Comment démarrer cette conversation ?

F. C. : Il y a quatre étapes, qui s'inspirent des principes de la communication non violente. Commencez par décrire ce que vous avez constaté, en présentant les faits de la façon la plus objective possible. Puis détaillez les conséquences sur l'entreprise. Si votre salarié n'a pas nettoyé la benne à vendange le soir, par exemple, il a fallu le faire le lendemain matin, ce qui a retardé toute l'équipe des vendangeurs. Dans une deuxième étape, exprimez ce que vous avez ressenti, sans juger l'autre mais en parlant de vos propres sentiments : « J'étais en colère car, pour moi, c'est important de démarrer à l'heure le matin » ; « Je suis déçu car je t'avais délégué cette tâche ».

Pourquoi est-ce important de dire son ressenti ?

F. C. : En parlant de vous, et non de l'autre, vous évitez de le critiquer, ce qui pourrait le blesser et l'amener à prendre une posture de défense. Cela crée une meilleure base de discussion que si vous abordiez le problème de façon autoritaire. Vous vous placez au même niveau que l'autre et vous lui montrez votre confiance. Pour un manager, cela peut demander de faire preuve d'humilité. Cette attitude d'ouverture n'est pas innée. Elle facilite la communication dans toutes les relations, pas seulement au travail. Vous pouvez, par exemple, vous entraîner avec vos enfants. C'est en pratiquant qu'on arrive à changer ses habitudes de communication et à adopter une réelle attitude de bienveillance.

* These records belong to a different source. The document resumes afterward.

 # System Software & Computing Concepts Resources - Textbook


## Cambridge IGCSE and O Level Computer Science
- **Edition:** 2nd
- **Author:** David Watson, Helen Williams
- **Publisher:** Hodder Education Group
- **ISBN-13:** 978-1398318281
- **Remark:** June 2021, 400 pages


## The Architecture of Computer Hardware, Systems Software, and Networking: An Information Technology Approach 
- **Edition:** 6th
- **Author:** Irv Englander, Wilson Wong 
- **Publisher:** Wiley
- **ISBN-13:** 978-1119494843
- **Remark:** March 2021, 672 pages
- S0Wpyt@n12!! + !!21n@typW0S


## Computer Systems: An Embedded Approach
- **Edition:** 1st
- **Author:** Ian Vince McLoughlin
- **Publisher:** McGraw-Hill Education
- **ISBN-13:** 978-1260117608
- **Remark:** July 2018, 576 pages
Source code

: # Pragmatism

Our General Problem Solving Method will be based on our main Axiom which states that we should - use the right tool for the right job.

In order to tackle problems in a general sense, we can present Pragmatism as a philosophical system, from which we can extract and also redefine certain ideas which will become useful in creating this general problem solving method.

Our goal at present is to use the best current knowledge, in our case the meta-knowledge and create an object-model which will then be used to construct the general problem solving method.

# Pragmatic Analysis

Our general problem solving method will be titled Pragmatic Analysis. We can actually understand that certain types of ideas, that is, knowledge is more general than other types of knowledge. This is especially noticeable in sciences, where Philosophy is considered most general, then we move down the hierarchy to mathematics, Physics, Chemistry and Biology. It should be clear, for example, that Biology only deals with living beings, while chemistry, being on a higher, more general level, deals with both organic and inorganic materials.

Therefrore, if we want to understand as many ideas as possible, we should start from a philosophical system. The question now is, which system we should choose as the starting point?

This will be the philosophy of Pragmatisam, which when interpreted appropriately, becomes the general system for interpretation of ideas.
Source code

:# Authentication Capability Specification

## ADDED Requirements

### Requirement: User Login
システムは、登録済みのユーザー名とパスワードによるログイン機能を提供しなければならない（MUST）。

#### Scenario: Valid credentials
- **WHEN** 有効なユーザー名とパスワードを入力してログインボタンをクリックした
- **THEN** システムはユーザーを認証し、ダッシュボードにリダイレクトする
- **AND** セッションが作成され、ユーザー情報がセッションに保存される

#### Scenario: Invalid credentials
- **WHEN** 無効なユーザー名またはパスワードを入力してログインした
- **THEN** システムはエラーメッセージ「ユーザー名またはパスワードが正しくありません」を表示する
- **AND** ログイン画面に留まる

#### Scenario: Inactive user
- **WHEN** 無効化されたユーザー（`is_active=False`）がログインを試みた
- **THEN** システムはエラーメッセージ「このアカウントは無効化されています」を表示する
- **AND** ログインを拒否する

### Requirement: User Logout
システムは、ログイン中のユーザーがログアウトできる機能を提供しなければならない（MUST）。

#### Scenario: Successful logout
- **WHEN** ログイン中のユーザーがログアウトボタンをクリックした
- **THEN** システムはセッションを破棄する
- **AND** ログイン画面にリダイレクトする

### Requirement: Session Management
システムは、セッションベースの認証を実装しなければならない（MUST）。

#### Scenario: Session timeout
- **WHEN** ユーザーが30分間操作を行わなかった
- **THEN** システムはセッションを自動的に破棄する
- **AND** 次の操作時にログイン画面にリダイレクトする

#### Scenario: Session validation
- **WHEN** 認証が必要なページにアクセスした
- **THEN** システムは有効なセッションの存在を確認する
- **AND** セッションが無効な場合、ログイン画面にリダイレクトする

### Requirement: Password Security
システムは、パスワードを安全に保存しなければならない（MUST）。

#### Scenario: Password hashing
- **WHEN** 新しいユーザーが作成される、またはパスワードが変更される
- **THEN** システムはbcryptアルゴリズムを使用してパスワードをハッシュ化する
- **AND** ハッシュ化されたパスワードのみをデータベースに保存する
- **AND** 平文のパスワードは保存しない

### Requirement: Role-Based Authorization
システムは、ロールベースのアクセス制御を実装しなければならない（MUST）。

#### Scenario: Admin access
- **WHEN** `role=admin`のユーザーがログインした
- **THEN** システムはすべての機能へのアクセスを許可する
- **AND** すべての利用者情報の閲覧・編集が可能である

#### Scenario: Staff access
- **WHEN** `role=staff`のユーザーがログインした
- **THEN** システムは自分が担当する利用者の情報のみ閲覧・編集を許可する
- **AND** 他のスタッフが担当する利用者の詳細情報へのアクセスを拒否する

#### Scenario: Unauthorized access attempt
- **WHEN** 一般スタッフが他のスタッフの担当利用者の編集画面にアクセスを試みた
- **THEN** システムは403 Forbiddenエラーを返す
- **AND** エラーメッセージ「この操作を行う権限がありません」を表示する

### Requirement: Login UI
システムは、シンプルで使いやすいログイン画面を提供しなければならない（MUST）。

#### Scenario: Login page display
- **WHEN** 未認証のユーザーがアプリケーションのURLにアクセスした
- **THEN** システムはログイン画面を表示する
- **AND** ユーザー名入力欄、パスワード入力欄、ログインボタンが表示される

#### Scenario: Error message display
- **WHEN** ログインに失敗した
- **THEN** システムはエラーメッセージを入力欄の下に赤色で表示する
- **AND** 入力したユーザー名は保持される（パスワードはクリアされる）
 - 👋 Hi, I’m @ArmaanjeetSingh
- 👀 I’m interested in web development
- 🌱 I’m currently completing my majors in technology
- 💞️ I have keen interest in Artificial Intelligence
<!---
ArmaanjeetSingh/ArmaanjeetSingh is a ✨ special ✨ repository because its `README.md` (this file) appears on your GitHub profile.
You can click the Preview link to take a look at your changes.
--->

Comment poursuivre la conversation ?

F. C. : Dans une troisième étape, exprimez vos besoins, en disant par exemple à votre salarié que pour que les vendanges se passent au mieux, vous avez besoin de pouvoir compter sur vos collaborateurs. Expliquez-lui pourquoi c'est important pour vous. Souvent, les émotions négatives comme la colère viennent de besoins non satisfaits, pas toujours clairement identifiés.

Et sur quoi conclure ?

F. C. : Dans une dernière étape, faites une demande précise, formulée de façon positive et tournée vers l'avenir. Évitez par exemple de dire « n'oublie plus de laver la benne le soir », car cela va déstabiliser votre salarié en jetant un doute sur ses capacités ou son sérieux, mais plutôt « je te demande de faire dorénavant le lavage avant 17 heures ». Prenez le temps de l'écouter. Laissez-le s'exprimer à son tour et se justifier s'il le souhaite. Puis revenez à votre demande. S'il a des objections à formuler, discutez-en avec lui et cherchez une solution qui convienne aux deux partis. Pour que votre salarié puisse faire ce lavage dans les temps, il faudra peut-être revoir l'organisation de sa journée.

Qu'est-ce qui demande du courage ?

F. C. : Parler de ses émotions, de ses besoins, formuler une demande, c'est s'ouvrir à l'autre, montrer sa vulnérabilité. Cela peut être déstabilisant. Il y a une prise de risque, car la solution n'est pas écrite à l'avance. Il faut accepter de cheminer à deux. Mais si vous arrivez à établir un plan d'action qui convient aux deux, avec des objectifs de changement concrets, vous remotivez votre collaborateur. Si vous lui aviez seulement fait des reproches en le sommant de ne pas recommencer, cela n'aurait pas donné les mêmes résultats.